Using the entries that follow, state how many lines contain the word "currently". The response is that number and nothing more.

◆ MATERIAL PROVIDED:
* * *

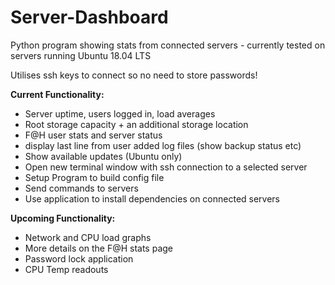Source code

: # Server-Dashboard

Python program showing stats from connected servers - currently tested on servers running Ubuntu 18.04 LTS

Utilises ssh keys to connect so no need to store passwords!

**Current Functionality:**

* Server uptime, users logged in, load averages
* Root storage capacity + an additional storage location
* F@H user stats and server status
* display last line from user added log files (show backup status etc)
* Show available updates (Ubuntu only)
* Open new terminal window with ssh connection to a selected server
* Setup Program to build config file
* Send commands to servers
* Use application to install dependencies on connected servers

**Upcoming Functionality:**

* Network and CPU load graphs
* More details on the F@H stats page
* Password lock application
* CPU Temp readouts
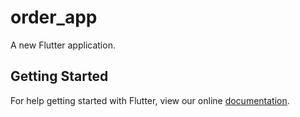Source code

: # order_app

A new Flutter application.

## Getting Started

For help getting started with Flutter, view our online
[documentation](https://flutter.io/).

* * *

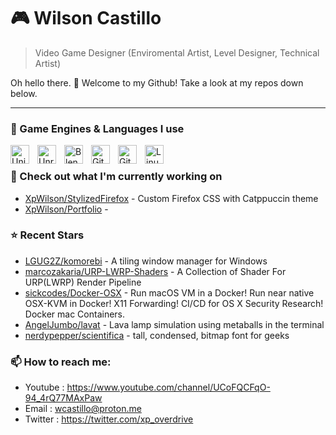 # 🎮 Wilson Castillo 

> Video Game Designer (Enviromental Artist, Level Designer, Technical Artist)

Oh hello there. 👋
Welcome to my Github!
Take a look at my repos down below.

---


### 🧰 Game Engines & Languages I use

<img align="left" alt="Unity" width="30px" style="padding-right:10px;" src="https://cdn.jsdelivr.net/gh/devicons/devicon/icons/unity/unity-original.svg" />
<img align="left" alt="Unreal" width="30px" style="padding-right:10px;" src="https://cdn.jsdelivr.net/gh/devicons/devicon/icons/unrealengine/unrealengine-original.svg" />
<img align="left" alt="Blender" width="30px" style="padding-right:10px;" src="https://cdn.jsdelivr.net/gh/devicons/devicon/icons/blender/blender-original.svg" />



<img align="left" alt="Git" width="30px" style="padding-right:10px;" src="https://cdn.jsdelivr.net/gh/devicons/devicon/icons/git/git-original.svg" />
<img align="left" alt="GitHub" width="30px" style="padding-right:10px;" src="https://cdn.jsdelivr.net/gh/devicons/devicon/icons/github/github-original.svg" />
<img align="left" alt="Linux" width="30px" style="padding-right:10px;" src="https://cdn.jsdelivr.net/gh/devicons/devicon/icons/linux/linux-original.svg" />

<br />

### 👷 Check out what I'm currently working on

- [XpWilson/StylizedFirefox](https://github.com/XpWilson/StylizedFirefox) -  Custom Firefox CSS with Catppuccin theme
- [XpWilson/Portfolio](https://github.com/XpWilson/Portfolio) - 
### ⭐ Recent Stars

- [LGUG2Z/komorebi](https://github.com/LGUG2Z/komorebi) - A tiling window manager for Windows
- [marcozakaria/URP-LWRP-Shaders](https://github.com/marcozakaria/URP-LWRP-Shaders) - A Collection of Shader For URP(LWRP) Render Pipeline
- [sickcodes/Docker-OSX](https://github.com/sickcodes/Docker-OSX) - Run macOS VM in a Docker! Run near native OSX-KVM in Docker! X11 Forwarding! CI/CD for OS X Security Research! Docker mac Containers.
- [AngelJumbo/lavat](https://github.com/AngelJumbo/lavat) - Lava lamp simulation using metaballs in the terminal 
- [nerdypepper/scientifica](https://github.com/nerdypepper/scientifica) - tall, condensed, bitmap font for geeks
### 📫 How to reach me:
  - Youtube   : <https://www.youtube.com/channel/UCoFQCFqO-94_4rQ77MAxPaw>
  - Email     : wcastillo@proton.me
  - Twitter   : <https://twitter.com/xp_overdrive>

* * *

◆ FINISHED TASK:
2